Smoke rises from the bridge, which is nearing completion. When Toichi rushes to the bridge, the ghost of the river appears and says, "That girl should have died that night. I took her life, and she was supposed to leave her body and wait for her next life. But she was saved by you. The girl will torment you."
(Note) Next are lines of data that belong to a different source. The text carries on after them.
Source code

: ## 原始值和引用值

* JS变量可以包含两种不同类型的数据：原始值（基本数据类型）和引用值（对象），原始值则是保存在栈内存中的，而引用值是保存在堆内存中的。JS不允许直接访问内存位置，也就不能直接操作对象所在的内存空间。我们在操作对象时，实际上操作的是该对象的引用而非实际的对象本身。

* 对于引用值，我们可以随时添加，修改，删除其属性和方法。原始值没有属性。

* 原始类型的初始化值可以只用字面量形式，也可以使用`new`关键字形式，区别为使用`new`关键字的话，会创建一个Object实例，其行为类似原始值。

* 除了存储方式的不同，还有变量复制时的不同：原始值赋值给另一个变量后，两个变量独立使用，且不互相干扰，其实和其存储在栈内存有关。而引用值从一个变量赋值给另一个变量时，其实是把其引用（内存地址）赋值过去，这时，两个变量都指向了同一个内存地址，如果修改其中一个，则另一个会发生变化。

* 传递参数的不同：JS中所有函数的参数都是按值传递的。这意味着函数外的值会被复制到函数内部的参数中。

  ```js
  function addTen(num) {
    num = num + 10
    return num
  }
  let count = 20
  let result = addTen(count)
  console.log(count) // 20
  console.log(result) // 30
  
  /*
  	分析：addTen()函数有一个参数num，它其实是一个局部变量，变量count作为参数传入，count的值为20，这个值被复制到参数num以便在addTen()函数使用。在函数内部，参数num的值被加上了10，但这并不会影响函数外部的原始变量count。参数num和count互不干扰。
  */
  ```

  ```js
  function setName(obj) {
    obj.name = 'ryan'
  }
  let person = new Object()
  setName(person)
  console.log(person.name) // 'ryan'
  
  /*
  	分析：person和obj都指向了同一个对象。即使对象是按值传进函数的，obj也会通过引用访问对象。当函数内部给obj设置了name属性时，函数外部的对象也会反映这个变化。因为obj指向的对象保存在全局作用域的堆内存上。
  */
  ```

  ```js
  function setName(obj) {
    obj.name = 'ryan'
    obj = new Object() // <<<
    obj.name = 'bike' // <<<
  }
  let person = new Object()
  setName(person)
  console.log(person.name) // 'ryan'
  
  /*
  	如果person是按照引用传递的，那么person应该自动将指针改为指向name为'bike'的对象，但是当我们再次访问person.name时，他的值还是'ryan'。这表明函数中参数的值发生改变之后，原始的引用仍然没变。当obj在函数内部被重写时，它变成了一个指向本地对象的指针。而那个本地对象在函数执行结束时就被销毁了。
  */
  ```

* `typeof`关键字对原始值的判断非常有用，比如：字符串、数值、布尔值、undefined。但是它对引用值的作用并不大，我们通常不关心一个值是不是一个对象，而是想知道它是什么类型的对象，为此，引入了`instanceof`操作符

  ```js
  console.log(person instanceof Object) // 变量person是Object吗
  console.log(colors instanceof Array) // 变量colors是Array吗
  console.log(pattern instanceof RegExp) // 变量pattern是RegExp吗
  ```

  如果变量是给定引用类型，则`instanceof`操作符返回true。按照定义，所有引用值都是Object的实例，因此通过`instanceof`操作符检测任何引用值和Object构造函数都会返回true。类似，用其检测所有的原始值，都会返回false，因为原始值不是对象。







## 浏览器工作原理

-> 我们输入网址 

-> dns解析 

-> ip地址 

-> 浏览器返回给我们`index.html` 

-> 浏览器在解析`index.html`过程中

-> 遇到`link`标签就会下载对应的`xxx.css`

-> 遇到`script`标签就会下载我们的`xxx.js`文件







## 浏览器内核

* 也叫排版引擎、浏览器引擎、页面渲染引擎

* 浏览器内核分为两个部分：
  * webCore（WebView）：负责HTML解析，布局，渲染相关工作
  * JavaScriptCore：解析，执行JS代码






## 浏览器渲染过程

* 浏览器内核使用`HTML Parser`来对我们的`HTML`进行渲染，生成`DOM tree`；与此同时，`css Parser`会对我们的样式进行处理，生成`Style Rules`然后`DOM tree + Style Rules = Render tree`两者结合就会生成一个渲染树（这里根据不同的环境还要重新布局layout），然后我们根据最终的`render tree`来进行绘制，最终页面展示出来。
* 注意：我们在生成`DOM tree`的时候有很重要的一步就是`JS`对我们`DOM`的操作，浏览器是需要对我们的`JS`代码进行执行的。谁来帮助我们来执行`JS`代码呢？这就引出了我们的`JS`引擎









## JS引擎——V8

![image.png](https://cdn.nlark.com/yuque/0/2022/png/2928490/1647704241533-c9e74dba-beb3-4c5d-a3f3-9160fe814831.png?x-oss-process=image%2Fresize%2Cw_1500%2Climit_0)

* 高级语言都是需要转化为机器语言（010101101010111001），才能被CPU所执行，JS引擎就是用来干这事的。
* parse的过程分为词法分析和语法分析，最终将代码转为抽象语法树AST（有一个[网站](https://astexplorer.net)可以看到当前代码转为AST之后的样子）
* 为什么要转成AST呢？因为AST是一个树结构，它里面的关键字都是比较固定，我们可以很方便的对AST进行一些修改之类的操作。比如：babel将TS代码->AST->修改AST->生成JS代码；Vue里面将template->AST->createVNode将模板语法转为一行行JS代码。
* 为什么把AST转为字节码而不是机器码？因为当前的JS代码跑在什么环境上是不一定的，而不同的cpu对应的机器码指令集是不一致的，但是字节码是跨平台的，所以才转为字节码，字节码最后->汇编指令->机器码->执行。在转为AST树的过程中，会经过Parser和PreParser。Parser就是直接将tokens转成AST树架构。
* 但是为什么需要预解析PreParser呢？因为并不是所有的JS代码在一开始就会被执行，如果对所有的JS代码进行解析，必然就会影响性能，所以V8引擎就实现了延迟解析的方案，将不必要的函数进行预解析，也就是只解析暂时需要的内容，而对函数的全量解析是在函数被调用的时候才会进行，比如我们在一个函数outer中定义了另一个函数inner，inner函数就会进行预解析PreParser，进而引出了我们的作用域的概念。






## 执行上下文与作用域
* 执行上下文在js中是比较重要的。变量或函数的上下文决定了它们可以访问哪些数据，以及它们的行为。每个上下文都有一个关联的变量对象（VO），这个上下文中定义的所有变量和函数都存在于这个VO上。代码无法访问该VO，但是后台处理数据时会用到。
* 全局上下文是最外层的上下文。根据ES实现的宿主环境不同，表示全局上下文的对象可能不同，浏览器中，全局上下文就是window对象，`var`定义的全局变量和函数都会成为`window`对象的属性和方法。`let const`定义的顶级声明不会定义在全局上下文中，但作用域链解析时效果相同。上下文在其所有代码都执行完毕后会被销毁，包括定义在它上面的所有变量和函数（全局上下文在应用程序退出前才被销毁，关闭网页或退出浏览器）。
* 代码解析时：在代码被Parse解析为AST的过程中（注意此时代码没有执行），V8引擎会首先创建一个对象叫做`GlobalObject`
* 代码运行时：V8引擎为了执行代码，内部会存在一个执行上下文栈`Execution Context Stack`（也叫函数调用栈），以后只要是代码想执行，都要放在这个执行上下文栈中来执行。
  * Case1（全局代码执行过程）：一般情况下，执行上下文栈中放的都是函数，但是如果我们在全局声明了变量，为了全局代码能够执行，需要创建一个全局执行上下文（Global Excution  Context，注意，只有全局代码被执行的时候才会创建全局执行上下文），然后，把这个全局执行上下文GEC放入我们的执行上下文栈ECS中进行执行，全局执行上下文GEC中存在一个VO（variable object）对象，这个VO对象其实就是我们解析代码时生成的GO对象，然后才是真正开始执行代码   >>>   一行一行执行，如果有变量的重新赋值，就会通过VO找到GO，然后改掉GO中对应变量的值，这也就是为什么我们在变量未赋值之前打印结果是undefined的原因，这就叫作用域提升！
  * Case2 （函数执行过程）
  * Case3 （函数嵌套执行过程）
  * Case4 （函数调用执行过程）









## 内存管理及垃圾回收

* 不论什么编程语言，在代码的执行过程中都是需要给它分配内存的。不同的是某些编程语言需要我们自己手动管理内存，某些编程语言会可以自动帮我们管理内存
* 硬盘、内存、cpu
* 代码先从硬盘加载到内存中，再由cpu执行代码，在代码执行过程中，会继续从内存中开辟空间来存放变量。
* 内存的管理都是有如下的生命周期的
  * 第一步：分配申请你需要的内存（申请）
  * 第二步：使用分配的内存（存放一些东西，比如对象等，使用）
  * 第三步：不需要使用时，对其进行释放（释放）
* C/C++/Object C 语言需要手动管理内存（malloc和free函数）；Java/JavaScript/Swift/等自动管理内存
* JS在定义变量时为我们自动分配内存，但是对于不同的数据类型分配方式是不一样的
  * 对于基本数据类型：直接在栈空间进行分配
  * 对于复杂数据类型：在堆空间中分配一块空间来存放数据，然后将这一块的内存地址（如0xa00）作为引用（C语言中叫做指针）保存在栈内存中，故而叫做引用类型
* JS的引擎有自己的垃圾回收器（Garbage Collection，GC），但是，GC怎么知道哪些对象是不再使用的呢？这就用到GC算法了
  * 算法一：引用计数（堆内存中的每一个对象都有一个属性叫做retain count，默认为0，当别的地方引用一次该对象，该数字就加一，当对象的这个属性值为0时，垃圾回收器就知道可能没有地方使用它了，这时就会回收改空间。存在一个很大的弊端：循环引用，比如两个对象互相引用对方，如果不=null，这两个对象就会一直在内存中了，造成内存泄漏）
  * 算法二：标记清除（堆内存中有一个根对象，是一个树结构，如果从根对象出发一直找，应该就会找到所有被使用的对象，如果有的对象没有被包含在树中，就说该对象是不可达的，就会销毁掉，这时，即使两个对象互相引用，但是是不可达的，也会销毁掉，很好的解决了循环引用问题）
The bridge is completed and winter has arrived. The riversides are covered with snow and oil is floating in the river. Toichi is completely in low spirits. Genzo, now better dressed, visits the hut with an arrogant attitude. He confirms that Toichi is away at the doctor's office, and brings the girl into the hut. When Toichi crosses the bridge and returns to the hut, he finds Genzo killed by slitting his throat. Toichi sets fire to the hut and launches his boat with the girl. The boat with the two on board goes down the river.

== Cast ==

- Akira Emoto as Toichi
- Ririka Kawashima as girl
- Nijiro Murakami as Genzo
- Tsuyoshi Ihara as bridge laborer
- Tadanobu Asano as regular passenger
- Jun Murakami as merchant
- Yū Aoi as geisha
- Takashi Sasano as passenger with a bull
- Mitsuko Kusabue as woman telling "fox story"
- Haruomi Hosono as Nihei's father
- Masatoshi Nagase as Nihei
- Isao Hashizume as doctor
- Kukki! as chindon'ya"
- Jun-ichi Komoto as bridge laborer

== Reception ==
On review aggregator website Rotten Tomatoes, They Say Nothing Stays the Same has a 100% approval rating based on 15 reviews, with an average rating of 8.17/10. On Metacritic, based on 4 critics, the film has a 66/100 rating, signifying "Generally Favorable".
Odagiri received the Golden Crow Pheasant for Best Film at the 2019 International Film Festival of Kerala for being "a poetic tale of idyllic rural life being threatened by change in a uncompromising visual style," and the Best Film, International Feature Film Competition Award of the 2019 Antalya Golden Orange Film Festival.